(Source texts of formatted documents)

=== Section Start ===

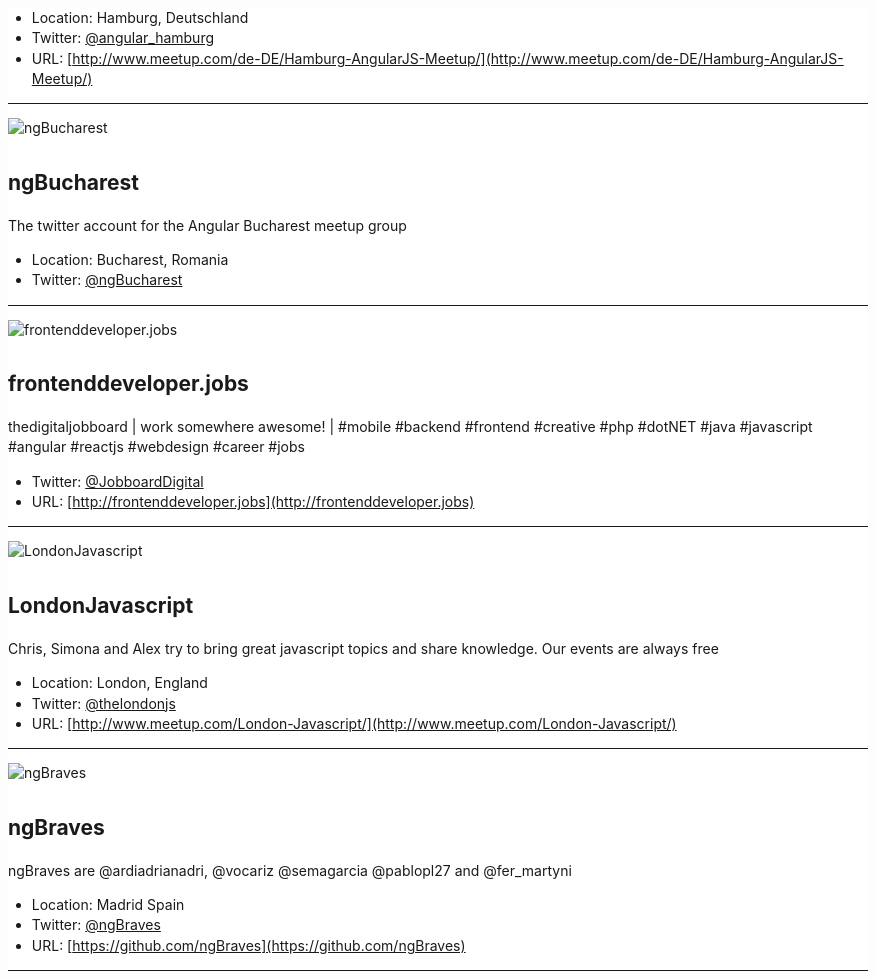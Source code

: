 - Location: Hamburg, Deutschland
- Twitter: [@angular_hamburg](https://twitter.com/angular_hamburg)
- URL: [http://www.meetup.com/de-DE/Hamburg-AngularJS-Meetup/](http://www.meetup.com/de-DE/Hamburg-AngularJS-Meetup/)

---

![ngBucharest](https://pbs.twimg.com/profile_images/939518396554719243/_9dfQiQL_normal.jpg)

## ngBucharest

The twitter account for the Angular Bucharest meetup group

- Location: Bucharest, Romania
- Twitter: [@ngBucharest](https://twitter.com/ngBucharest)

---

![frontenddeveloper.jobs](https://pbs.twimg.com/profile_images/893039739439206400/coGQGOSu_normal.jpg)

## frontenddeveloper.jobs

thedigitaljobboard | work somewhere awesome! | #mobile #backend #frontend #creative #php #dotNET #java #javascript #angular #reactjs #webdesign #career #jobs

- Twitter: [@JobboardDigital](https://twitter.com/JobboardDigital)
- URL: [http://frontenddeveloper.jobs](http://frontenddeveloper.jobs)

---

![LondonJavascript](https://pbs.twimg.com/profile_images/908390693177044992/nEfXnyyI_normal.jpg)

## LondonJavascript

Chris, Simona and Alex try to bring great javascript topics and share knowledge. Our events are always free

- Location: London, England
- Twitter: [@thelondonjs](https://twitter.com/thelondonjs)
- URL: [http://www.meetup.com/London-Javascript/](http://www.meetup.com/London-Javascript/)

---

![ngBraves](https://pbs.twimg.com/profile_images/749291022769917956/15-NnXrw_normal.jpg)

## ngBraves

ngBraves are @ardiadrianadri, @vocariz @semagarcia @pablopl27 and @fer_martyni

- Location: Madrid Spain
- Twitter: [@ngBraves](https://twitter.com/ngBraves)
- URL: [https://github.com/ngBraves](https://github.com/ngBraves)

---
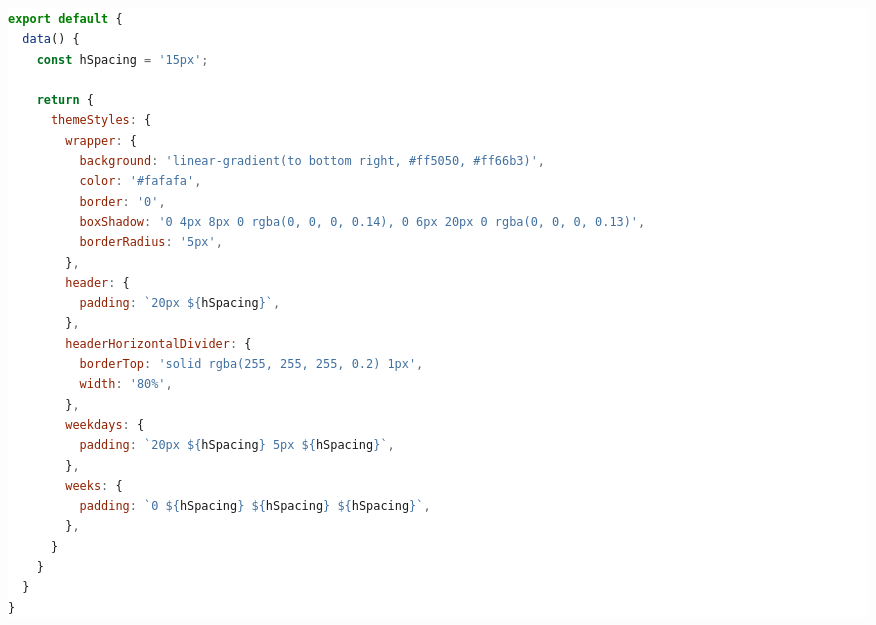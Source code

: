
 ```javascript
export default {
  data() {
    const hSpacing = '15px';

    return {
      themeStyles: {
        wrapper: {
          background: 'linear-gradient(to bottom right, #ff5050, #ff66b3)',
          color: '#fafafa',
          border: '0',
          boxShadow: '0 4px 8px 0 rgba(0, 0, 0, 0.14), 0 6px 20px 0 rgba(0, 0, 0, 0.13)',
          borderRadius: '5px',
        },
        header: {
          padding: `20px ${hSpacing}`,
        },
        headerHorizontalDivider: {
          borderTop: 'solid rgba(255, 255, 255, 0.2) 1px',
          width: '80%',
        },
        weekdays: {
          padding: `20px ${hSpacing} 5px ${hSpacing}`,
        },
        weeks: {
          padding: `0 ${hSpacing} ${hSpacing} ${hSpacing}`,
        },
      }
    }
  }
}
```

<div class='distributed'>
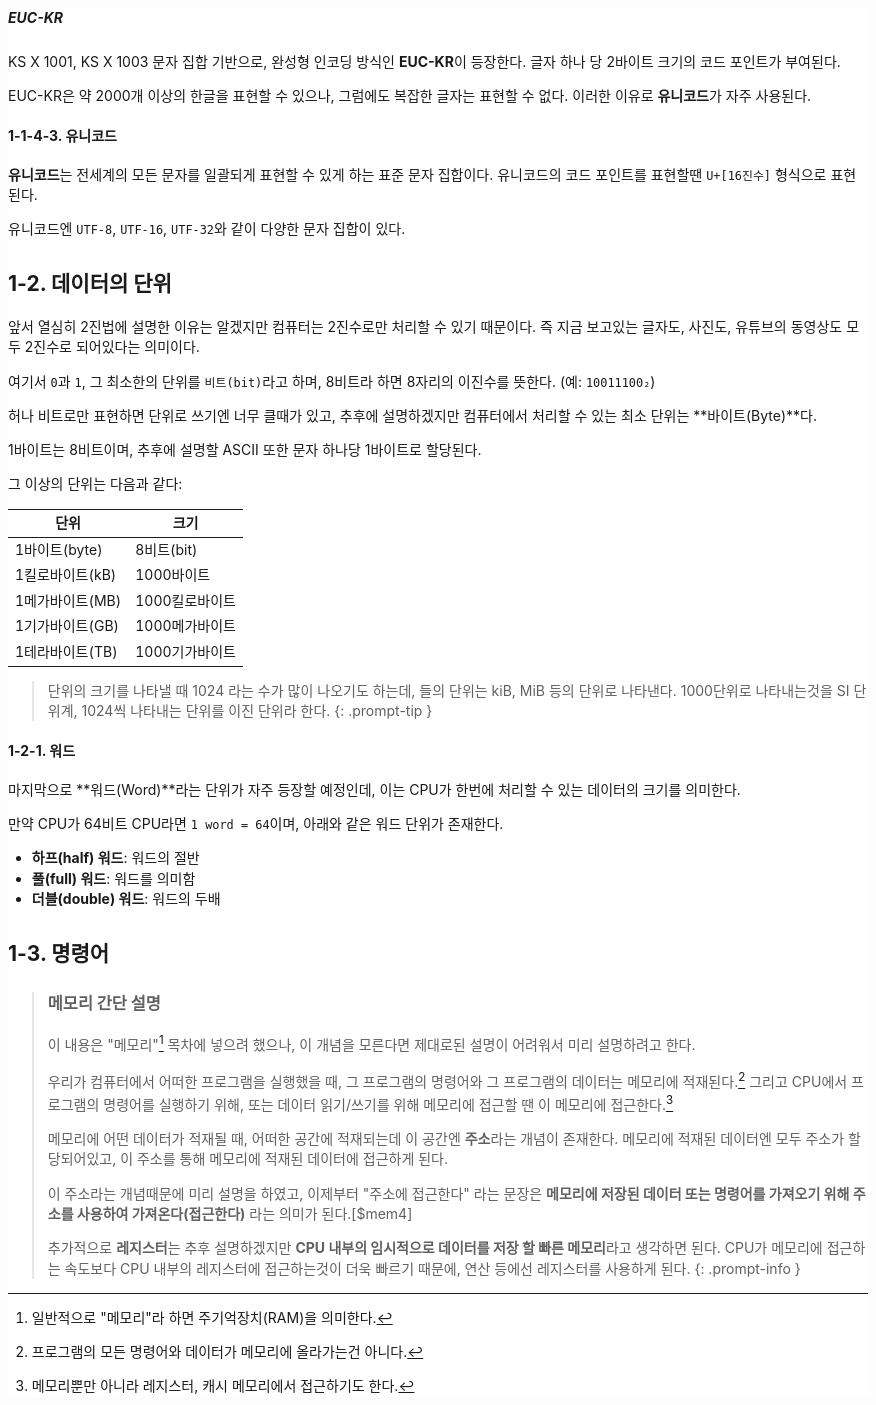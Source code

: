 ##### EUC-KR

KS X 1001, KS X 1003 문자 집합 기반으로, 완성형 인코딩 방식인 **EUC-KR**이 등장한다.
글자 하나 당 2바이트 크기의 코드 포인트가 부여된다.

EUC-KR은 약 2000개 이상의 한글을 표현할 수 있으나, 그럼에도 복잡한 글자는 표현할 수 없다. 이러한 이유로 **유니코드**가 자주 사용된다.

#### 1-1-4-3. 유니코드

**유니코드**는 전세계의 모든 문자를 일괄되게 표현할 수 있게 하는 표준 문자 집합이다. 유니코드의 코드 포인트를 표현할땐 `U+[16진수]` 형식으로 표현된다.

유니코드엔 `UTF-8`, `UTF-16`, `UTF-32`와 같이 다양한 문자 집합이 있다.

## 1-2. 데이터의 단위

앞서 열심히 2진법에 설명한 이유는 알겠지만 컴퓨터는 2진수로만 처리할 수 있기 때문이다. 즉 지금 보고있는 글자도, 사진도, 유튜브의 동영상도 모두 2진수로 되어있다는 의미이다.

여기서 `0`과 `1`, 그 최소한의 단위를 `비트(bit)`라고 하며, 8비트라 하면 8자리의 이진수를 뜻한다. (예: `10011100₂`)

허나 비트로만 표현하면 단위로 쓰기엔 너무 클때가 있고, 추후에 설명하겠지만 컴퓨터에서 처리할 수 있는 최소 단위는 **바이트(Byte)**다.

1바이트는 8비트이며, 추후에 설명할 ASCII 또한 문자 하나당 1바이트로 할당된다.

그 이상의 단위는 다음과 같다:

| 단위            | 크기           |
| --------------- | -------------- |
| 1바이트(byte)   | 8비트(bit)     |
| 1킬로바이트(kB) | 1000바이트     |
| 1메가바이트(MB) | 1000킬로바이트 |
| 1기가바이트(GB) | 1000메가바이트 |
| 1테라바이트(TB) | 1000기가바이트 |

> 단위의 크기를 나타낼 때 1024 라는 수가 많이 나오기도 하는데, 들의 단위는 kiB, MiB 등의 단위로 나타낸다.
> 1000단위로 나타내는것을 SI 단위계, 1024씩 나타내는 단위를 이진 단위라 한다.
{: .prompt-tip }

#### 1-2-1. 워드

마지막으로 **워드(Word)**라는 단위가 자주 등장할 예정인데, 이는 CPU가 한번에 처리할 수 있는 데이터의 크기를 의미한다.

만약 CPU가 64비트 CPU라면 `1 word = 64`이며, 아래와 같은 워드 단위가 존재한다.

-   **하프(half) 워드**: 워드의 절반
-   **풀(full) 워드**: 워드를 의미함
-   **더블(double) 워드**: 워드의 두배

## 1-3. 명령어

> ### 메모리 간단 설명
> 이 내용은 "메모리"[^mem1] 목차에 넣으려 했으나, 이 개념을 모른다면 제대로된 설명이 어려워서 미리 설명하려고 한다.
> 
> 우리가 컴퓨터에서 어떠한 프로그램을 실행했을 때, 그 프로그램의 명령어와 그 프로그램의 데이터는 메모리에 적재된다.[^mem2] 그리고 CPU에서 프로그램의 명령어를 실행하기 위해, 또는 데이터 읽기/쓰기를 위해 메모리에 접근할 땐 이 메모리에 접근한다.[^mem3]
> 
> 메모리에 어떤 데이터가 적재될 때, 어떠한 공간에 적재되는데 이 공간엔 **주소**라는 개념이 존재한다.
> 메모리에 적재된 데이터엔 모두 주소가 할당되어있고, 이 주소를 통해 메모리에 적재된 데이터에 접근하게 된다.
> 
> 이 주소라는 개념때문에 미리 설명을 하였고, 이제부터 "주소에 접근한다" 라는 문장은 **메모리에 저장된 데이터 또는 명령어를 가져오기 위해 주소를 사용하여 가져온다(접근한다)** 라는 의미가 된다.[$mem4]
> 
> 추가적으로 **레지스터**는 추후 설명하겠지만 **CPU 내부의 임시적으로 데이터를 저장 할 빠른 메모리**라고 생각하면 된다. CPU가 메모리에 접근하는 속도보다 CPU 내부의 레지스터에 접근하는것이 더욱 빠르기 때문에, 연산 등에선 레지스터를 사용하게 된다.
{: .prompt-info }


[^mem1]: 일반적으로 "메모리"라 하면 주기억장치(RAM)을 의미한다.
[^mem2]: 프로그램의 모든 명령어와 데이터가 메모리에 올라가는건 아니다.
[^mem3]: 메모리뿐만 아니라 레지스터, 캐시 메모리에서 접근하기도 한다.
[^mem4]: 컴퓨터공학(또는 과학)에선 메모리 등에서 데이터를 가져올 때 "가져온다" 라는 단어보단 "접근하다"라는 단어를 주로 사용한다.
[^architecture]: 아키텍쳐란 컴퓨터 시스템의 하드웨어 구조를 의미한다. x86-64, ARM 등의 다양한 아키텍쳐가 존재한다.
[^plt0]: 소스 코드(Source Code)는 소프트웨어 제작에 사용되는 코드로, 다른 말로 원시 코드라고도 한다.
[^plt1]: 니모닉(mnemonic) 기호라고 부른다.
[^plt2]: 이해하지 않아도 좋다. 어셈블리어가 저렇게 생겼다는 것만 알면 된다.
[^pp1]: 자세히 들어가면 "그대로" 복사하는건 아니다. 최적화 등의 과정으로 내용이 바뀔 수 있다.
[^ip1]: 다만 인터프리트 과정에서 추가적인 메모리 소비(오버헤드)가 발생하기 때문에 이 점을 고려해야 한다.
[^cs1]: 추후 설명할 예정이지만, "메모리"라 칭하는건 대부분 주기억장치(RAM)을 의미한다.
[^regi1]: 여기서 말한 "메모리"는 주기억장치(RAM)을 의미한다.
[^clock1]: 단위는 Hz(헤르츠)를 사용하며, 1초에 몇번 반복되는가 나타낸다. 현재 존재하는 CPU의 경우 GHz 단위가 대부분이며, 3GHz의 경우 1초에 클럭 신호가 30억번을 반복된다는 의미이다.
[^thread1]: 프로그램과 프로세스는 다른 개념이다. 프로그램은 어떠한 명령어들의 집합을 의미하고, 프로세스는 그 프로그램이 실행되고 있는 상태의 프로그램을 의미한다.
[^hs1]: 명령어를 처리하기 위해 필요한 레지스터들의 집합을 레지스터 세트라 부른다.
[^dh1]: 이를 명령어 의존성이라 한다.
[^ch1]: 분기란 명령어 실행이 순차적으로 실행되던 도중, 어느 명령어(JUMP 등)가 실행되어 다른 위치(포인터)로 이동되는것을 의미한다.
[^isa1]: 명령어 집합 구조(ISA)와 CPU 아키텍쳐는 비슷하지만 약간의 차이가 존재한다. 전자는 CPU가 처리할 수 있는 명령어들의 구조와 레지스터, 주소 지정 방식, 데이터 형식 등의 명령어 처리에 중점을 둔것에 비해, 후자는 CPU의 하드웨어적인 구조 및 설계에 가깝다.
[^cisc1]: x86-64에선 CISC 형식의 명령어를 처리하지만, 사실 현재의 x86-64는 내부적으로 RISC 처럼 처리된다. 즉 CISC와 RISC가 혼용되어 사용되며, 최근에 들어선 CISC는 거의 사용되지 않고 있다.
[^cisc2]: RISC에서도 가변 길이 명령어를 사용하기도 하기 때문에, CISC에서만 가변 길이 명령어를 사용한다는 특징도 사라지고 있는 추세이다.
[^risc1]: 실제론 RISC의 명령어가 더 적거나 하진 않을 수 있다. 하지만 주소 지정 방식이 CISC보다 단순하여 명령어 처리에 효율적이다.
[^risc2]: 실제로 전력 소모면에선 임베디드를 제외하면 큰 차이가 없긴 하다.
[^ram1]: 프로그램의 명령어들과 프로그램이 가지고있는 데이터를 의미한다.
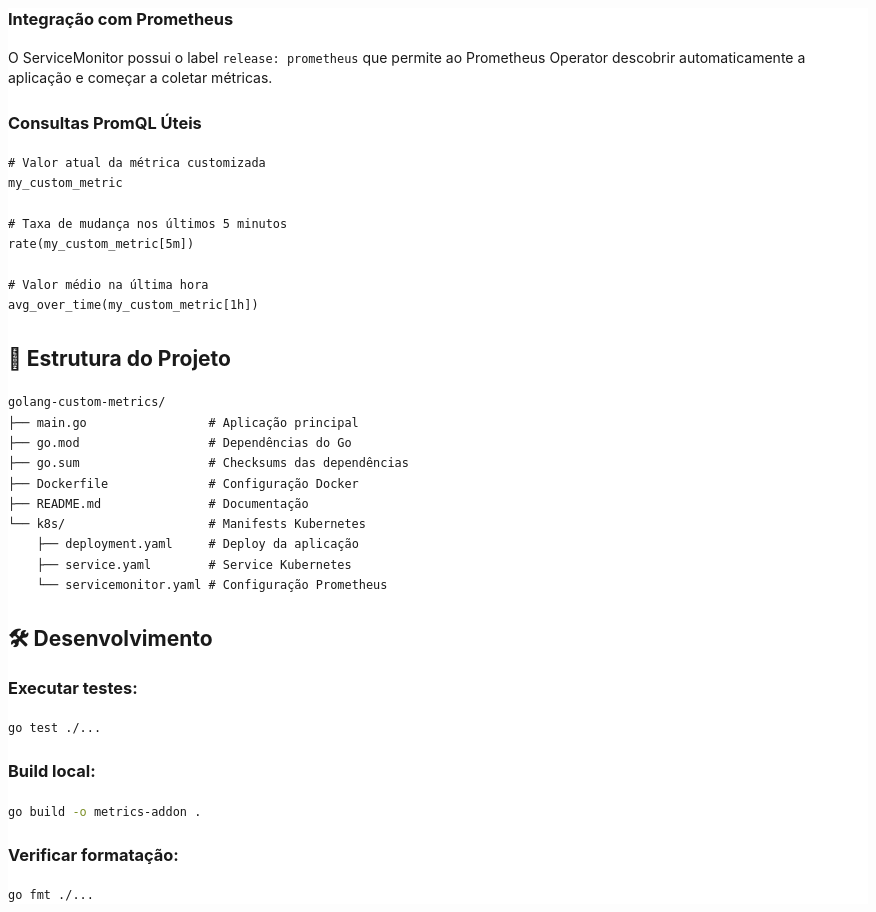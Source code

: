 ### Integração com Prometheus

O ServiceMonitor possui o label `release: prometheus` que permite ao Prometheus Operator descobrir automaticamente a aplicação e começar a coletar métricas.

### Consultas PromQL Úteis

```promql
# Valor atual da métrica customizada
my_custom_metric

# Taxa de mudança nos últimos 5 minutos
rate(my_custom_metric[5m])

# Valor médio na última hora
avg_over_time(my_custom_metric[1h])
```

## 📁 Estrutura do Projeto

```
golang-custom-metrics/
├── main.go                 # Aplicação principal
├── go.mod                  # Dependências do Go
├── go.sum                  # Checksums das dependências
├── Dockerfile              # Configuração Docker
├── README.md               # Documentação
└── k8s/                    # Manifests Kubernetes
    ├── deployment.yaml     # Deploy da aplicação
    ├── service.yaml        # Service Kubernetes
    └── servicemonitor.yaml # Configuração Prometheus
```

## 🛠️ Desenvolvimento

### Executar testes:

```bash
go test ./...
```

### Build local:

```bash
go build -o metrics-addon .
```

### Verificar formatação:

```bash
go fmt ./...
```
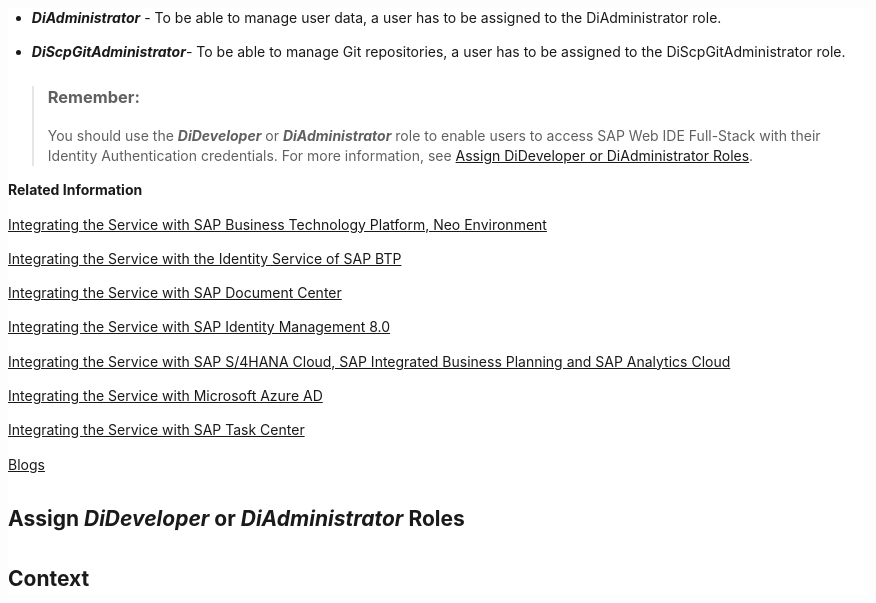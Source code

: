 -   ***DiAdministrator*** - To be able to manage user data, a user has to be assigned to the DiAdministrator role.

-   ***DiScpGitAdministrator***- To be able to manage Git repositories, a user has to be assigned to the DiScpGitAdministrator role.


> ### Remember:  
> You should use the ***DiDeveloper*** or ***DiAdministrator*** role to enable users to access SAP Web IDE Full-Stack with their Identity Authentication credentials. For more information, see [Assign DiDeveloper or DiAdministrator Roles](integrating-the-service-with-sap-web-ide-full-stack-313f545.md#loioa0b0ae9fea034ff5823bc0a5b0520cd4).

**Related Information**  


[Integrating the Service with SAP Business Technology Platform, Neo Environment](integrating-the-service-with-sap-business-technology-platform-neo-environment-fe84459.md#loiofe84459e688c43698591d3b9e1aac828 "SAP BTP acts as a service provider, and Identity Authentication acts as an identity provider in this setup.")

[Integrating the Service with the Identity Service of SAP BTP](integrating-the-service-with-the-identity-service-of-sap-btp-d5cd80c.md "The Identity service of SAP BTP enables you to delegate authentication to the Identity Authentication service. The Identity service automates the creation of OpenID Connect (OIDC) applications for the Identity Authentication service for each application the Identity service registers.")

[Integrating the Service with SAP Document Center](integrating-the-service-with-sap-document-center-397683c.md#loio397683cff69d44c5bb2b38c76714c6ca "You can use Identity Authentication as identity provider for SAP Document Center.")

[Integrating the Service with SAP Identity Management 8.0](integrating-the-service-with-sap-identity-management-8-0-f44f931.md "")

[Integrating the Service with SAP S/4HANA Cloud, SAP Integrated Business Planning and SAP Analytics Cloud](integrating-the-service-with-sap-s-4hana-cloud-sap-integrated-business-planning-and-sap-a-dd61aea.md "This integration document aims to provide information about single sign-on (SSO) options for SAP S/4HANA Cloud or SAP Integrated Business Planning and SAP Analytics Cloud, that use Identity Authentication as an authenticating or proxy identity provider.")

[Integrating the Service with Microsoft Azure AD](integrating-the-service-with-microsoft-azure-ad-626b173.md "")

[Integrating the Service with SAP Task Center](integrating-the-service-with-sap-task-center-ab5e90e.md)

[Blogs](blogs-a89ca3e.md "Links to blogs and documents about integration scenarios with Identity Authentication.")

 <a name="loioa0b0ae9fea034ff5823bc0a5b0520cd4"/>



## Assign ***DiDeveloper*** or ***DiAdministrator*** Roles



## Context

=== Section End ===

● **WHAT IS REQUIRED**
In the entries above, find each line with the word "hSpacing" and copy it.

● **RESULT FOR THIS TASK**
    const hSpacing = '15px';
          padding: `20px ${hSpacing}`,
          padding: `20px ${hSpacing} 5px ${hSpacing}`,
          padding: `0 ${hSpacing} ${hSpacing} ${hSpacing}`,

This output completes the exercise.